Dataset entries
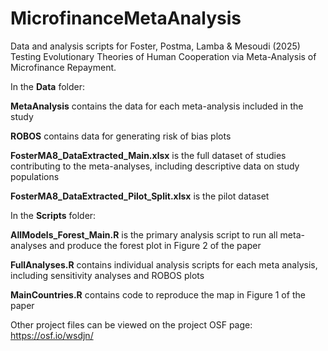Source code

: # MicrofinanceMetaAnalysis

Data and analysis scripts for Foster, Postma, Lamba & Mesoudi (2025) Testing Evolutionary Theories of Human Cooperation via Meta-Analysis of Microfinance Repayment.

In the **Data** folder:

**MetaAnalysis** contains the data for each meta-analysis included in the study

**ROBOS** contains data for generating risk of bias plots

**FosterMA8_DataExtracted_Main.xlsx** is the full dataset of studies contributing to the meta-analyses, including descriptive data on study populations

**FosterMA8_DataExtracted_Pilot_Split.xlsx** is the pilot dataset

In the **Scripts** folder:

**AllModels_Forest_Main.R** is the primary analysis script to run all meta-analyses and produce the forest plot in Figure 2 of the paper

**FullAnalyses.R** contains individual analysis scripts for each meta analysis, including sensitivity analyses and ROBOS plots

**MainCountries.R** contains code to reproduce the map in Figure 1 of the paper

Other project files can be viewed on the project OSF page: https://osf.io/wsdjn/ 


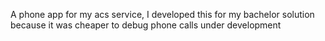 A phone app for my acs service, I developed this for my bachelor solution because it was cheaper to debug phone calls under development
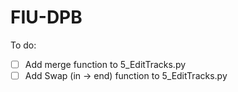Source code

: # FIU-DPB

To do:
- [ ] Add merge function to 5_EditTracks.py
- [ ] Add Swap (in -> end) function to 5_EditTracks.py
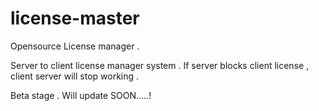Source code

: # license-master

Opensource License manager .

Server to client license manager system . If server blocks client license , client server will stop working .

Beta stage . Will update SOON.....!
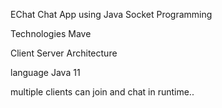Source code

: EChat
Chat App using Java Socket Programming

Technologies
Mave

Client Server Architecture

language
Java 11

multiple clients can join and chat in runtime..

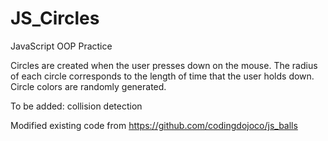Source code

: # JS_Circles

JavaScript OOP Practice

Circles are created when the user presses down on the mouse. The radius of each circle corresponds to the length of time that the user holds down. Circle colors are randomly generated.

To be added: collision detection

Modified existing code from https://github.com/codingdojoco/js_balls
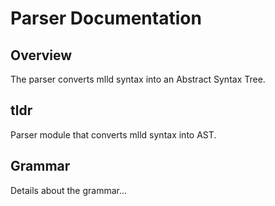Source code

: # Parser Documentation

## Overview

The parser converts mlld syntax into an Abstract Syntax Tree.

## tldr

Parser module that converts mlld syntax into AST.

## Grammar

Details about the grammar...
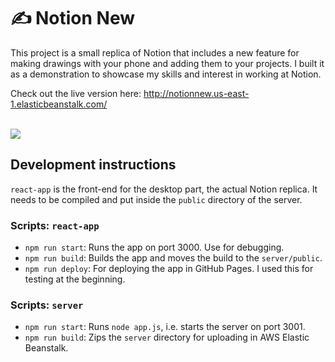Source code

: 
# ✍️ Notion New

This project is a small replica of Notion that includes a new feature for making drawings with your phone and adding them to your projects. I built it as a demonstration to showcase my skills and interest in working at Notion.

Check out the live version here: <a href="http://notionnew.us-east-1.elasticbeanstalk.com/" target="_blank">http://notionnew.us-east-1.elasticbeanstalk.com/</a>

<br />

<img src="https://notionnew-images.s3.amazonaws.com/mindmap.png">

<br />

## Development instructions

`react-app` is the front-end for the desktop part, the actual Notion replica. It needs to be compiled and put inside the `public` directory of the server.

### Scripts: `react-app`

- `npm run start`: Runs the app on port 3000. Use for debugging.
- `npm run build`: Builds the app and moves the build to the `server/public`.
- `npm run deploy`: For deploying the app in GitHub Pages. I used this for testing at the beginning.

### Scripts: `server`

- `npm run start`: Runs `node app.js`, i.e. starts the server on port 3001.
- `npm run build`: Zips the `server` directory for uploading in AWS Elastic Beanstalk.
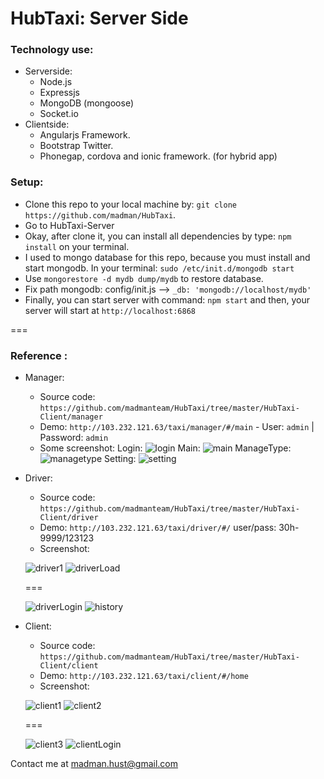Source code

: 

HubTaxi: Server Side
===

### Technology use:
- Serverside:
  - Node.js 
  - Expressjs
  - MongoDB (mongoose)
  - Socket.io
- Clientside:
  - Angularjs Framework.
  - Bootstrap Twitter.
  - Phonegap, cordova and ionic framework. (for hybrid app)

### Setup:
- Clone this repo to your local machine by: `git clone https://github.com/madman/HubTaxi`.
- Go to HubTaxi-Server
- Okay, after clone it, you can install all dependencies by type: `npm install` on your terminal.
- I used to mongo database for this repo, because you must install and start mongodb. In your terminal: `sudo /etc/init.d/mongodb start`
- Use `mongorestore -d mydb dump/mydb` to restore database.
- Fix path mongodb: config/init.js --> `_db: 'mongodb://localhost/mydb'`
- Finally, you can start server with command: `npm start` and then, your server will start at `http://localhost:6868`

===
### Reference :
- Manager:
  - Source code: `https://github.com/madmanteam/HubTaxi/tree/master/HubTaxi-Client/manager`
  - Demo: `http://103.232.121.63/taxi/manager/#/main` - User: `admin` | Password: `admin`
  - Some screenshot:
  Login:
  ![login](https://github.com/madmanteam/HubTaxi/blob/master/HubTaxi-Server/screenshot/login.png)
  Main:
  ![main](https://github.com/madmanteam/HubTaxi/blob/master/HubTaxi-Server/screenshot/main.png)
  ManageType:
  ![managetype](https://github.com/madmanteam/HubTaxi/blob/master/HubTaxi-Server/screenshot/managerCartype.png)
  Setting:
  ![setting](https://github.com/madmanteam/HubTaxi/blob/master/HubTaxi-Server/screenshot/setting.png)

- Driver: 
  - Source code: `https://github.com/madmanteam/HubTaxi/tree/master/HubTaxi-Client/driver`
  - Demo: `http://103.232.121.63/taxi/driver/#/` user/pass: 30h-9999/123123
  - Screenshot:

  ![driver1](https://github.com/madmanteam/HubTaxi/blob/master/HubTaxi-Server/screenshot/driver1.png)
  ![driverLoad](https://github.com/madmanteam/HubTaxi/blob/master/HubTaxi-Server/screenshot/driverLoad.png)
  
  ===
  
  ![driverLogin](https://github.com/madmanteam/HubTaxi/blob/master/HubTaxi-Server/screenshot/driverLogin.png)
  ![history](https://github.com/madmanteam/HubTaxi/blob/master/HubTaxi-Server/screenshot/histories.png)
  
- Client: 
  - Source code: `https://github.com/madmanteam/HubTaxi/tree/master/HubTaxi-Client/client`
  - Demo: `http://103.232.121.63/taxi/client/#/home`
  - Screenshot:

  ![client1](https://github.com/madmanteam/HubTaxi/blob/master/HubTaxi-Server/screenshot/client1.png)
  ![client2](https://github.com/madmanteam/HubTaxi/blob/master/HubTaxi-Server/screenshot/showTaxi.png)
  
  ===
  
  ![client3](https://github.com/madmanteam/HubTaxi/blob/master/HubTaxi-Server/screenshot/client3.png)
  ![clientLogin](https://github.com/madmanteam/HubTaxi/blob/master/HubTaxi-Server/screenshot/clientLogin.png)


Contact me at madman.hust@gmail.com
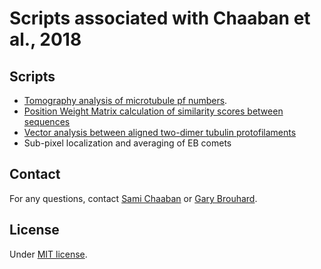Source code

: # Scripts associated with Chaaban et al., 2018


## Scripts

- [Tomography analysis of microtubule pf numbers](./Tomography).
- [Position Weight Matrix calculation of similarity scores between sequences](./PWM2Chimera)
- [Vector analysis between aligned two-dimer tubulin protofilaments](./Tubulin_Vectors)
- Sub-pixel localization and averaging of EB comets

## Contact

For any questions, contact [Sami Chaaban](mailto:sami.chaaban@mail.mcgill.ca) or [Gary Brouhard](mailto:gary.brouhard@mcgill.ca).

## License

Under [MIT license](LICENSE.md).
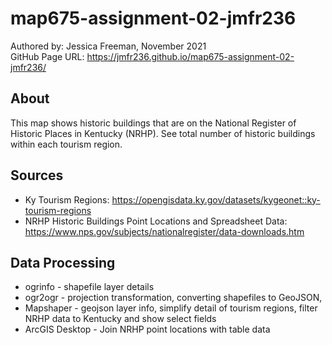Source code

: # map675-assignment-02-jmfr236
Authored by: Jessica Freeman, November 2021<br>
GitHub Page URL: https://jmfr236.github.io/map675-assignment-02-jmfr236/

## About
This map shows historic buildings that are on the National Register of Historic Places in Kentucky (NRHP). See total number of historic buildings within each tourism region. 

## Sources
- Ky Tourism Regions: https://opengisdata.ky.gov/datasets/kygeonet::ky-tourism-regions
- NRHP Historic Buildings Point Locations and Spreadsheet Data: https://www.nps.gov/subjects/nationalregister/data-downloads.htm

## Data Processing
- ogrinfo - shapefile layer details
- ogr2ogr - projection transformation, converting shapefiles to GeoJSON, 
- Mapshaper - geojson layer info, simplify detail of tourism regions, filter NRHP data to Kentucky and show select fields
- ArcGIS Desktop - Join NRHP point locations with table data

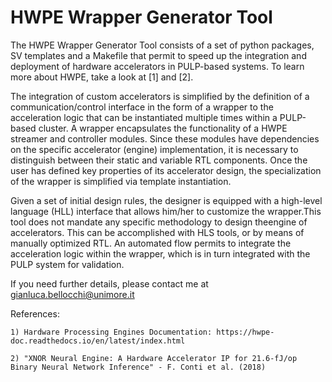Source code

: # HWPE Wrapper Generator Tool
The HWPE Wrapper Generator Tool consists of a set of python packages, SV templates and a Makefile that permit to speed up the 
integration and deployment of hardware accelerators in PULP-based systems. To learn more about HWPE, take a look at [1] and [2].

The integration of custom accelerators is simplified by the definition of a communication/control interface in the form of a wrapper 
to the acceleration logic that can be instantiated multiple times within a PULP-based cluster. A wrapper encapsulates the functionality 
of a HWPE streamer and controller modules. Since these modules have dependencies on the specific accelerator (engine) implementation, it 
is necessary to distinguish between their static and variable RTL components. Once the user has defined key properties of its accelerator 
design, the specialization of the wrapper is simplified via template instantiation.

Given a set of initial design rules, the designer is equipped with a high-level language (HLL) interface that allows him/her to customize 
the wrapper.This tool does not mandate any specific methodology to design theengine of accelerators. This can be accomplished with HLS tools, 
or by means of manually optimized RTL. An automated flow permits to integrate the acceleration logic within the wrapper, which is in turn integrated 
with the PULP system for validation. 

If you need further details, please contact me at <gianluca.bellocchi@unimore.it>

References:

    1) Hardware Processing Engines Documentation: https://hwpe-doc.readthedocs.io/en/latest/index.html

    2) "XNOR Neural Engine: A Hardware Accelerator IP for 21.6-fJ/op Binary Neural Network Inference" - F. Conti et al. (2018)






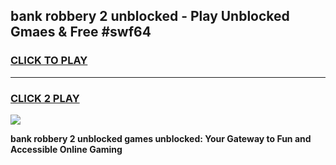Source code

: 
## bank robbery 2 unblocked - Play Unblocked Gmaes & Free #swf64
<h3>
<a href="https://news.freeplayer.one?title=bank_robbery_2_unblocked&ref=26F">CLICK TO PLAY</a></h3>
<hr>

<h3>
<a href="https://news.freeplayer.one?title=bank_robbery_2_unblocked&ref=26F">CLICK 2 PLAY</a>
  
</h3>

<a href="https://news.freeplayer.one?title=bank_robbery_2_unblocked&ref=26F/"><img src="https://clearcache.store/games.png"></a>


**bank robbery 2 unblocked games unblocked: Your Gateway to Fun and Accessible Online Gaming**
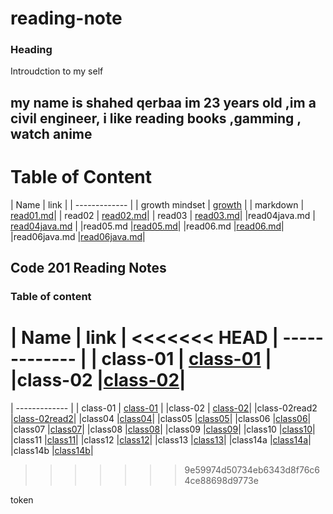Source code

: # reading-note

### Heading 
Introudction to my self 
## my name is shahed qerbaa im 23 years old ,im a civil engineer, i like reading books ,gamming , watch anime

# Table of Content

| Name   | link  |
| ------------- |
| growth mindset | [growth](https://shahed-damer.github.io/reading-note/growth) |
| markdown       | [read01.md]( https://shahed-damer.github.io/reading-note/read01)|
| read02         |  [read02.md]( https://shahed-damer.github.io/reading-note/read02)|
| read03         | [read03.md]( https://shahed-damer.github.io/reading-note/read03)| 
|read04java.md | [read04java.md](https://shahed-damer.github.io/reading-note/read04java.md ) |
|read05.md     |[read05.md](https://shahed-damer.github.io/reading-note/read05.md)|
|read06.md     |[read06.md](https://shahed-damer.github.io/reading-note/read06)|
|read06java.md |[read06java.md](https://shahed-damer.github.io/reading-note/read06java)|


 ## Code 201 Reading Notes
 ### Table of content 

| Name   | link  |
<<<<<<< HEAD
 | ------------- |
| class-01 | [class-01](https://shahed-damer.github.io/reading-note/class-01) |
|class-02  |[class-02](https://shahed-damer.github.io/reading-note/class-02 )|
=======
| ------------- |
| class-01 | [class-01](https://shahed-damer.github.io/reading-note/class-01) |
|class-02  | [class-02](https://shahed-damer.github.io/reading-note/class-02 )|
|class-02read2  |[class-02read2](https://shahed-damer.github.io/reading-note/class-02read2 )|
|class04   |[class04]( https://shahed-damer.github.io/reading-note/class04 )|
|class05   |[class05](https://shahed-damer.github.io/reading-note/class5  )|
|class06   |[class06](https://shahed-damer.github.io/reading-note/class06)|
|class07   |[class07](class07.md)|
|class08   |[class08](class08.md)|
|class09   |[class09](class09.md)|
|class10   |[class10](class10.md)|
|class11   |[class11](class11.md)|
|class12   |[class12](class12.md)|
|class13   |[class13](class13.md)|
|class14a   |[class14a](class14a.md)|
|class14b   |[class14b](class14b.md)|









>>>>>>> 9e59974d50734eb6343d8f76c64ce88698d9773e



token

# Assigned task
Check every line of the entries above, and copy those that carry the string "interface".

# Output
The integration of custom accelerators is simplified by the definition of a communication/control interface in the form of a wrapper 
Given a set of initial design rules, the designer is equipped with a high-level language (HLL) interface that allows him/her to customize 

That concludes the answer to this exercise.